Felizmente para aqueles que apreciam reconstruções históricas, em virtude do desenvolvimento mais isolado da Maçonaria francesa e da recusa dos irlandeses a adotar a lenda mais padronizada, a história nos deixou rastros e pistas que permitem reconstruí-la.
Além dos argumentos narrativos já apresentados, há registros históricos de que por várias décadas, entre 1829 até o começo da década de 1860, houve tentativas de se introduzir na Irlanda a versão inglesa da lenda do Real Arco.
Por uma série de razões logísticas referentes ao candidato e à cerimônia, que fogem ao escopo deste artigo, essas tentativas foram frustradas.
Ressalte-se ainda o fato de alguns rituais do Real Arco ainda trazerem alusões à lenda de Josias (como o de Iowa, de 1952), apesar da história de Josias não ter qualquer relevância – salvo como mera curiosidade histórica – para o enredo da lenda de Zorobabel.
Evidentemente que nenhum desses elementos é, por si só, suficiente para dizer que a cronologia do desenvolvimento narrativo aqui proposta seja incontestável. Mas, o autor acredita que os indícios são bastante sólidos.

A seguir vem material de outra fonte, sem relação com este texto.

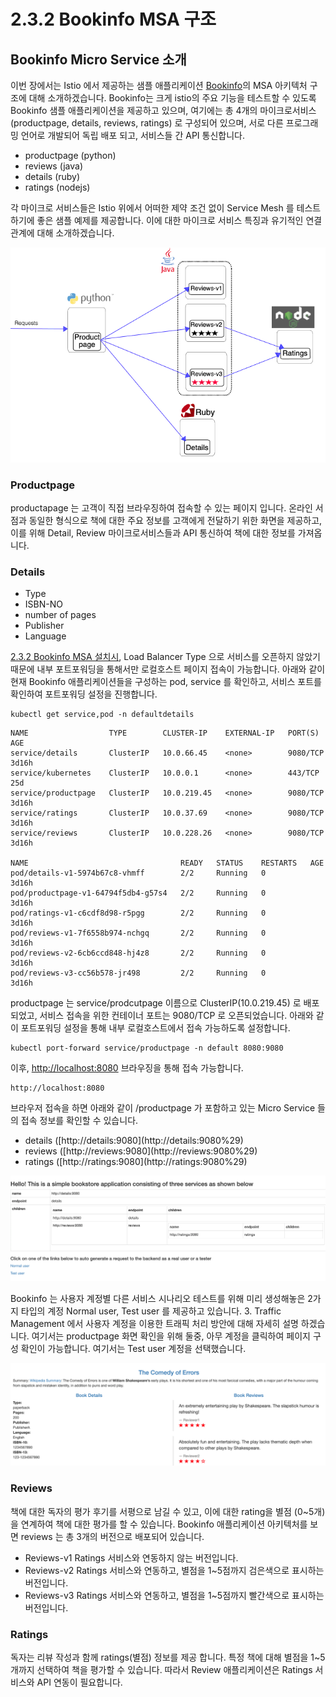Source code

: # 2.3.2 Bookinfo MSA 구조

## Bookinfo Micro Service 소개

이번 장에서는 Istio 에서 제공하는 샘플 애플리케이션 [Bookinfo](https://istio.io/v1.7/docs/examples/bookinfo/)의 MSA 아키텍처 구조에 대해 소개하겠습니다. Bookinfo는 크게 istio의 주요 기능을 테스트할 수 있도록 Bookinfo 샘플 애플리케이션을 제공하고 있으며, 여기에는 총 4개의 마이크로서비스 \(productpage, details, reviews, ratings\) 로 구성되어 있으며, 서로 다른 프로그래밍 언어로 개발되어 독립 배포 되고, 서비스들 간 API 통신합니다.

* productpage \(python\)
* reviews \(java\)
* details \(ruby\)
* ratings \(nodejs\)

각 마이크로 서비스들은 Istio 위에서 어떠한 제약 조건 없이 Service Mesh 를 테스트하기에 좋은 샘플 예제를 제공합니다. 이에 대한 마이크로 서비스 특징과 유기적인 연결관계에 대해 소개하겠습니다.

![Bookinfo &#xC560;&#xD50C;&#xB9AC;&#xCF00;&#xC774;&#xC158; &#xC544;&#xD0A4;&#xD14C;&#xCC98;](../../../.gitbook/assets/image%20%2835%29.png)

### Productpage

productapage 는 고객이 직접 브라우징하여 접속할 수 있는 페이지 입니다. 온라인 서점과 동일한 형식으로 책에 대한 주요 정보를 고객에게 전달하기 위한 화면을 제공하고, 이를 위해 Detail, Review 마이크로서비스들과 API 통신하여 책에 대한 정보를 가져옵니다.

### Details

* Type
* ISBN-NO
* number of pages
* Publisher
* Language

[2.3.2 Bookinfo MSA 설치시](../2.2.1.istio-install-guide/2.3.2-bookinfo-msa.md), Load Balancer Type 으로 서비스를 오픈하지 않았기 때문에 내부 포트포워딩을 통해서만 로컬호스트 페이지 접속이 가능합니다. 아래와 같이 현재 Bookinfo 애플리케이션들을 구성하는 pod, service 를 확인하고, 서비스 포트를 확인하여 포트포워딩 설정을 진행합니다.

```text
kubectl get service,pod -n defaultdetails
```

```text
NAME                  TYPE        CLUSTER-IP    EXTERNAL-IP   PORT(S)    AGE
service/details       ClusterIP   10.0.66.45    <none>        9080/TCP   3d16h
service/kubernetes    ClusterIP   10.0.0.1      <none>        443/TCP    25d
service/productpage   ClusterIP   10.0.219.45   <none>        9080/TCP   3d16h
service/ratings       ClusterIP   10.0.37.69    <none>        9080/TCP   3d16h
service/reviews       ClusterIP   10.0.228.26   <none>        9080/TCP   3d16h

NAME                                  READY   STATUS    RESTARTS   AGE
pod/details-v1-5974b67c8-vhmff        2/2     Running   0          3d16h
pod/productpage-v1-64794f5db4-g57s4   2/2     Running   0          3d16h
pod/ratings-v1-c6cdf8d98-r5pgg        2/2     Running   0          3d16h
pod/reviews-v1-7f6558b974-nchgq       2/2     Running   0          3d16h
pod/reviews-v2-6cb6ccd848-hj4z8       2/2     Running   0          3d16h
pod/reviews-v3-cc56b578-jr498         2/2     Running   0          3d16h
```

productpage 는 service/prodcutpage 이름으로 ClusterIP\(10.0.219.45\) 로 배포되었고, 서비스 접속을 위한 컨테이너 포트는 9080/TCP 로 오픈되었습니다. 아래와 같이 포트포워딩 설정을 통해 내부 로컬호스트에서 접속 가능하도록 설정합니다.

```text
kubectl port-forward service/productpage -n default 8080:9080
```

이후, [http://localhost:8080](http://localhost:8080) 브라우징을 통해 접속 가능합니다.

```text
http://localhost:8080
```

브라우저 접속을 하면 아래와 같이 /productpage 가 포함하고 있는 Micro Service 들의 접속 정보를 확인할 수 있습니다.

* details \([http://details:9080\](http://details:9080%29\)
* reviews \([http://reviews:9080\](http://reviews:9080%29\)
* ratings \([http://ratings:9080\](http://ratings:9080%29\)

![](../../../.gitbook/assets/image%20%2833%29.png)

Bookinfo 는 사용자 계정별 다른 서비스 시나리오 테스트를 위해 미리 생성해놓은 2가지 타입의 계정 Normal user, Test user 를 제공하고 있습니다. 3. Traffic Management 에서 사용자 계정을 이용한 트래픽 처리 방안에 대해 자세히 설명 하겠습니다. 여기서는 productpage 화면 확인을 위해 둘중, 아무 계정을 클릭하여 페이지 구성 확인이 가능합니다. 여기서는 Test user 계정을 선택했습니다.

![](../../../.gitbook/assets/image%20%2834%29.png)

### Reviews

책에 대한 독자의 평가 후기를 서평으로 남길 수 있고, 이에 대한 rating을 별점 \(0~5개\)을 연계하여 책에 대한 평가를 할 수 있습니다. Bookinfo 애플리케이션 아키텍처를 보면 reviews 는 총 3개의 버전으로 배포되어 있습니다.

* Reviews-v1 Ratings 서비스와 연동하지 않는 버전입니다.
* Reviews-v2 Ratings 서비스와 연동하고, 별점을 1~5점까지 검은색으로 표시하는 버전입니다.
* Reviews-v3 Ratings 서비스와 연동하고, 별점을 1~5점까지 빨간색으로 표시하는 버전입니다.

### Ratings

독자는 리뷰 작성과 함께 ratings\(별점\) 정보를 제공 합니다. 특정 책에 대해 별점을 1~5개까지 선택하여 책을 평가할 수 있습니다. 따라서 Review 애플리케이션은 Ratings 서비스와 API 연동이 필요합니다.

“Em preparação às fundações, conforme somos relatados pelos rabinos judeus, os trabalhadores descobriram uma câmara ou cavidade, apoiada por sete pares de pilares apoiando muitos arcos… Os rabinos acrescentam que Josias, antevendo a destruição do Templo, ordenou os levitas a depositarem a Arca da Aliança nessa câmara, onde foi encontrada pelos homens de Zorobabel. Mas não há fundamento para essa crença; pois se o segredo da câmara fosse conhecido a Josias, teria sido conhecido também por seus predecessores idólatras, que certamente teriam o pilhado… É muito mais provável que, nos anos finais de Salomão, quando ele já tinha quase esquecido Deus, suas visitas a essa câmara cessaram e a entrada sendo curiosamente ocultada entre as cavernas debaixo de seu palácio, o segredo morreu com ele, e a comunicação foi fechada para sempre.”
Considerando que Malcolm C. Duncan era norte-americano e escreveu seu famoso Monitor para a Maçonaria norte-americana, é bem possível que em algum momento a lenda de Josias tenha sido praticada em solo norte-americano, tendo concorrido com a lenda de Zorobabel.
Embora seja possível atribuir tal crítica de Duncan a uma mera coincidência, a contundência e extensão do texto parecem favorecer mais a hipótese de uma preocupação de Duncan com a preservação daquela que ele considerava a prática mais adequada.
O autor conclui que a lenda do Real Arco começa com a ideia do Templo de Enoque encontrado por Salomão, transforma-se na lenda de Josias reencontrando segredos após a idolatria de Judá, para por fim chegar à forma mais popular hoje, dentro da lenda de Zorobabel.
Ainda assim, o autor procurou separar o que é fato histórico daquilo que é opinião pessoal e/ou reconstrução a partir dos eventos indicados.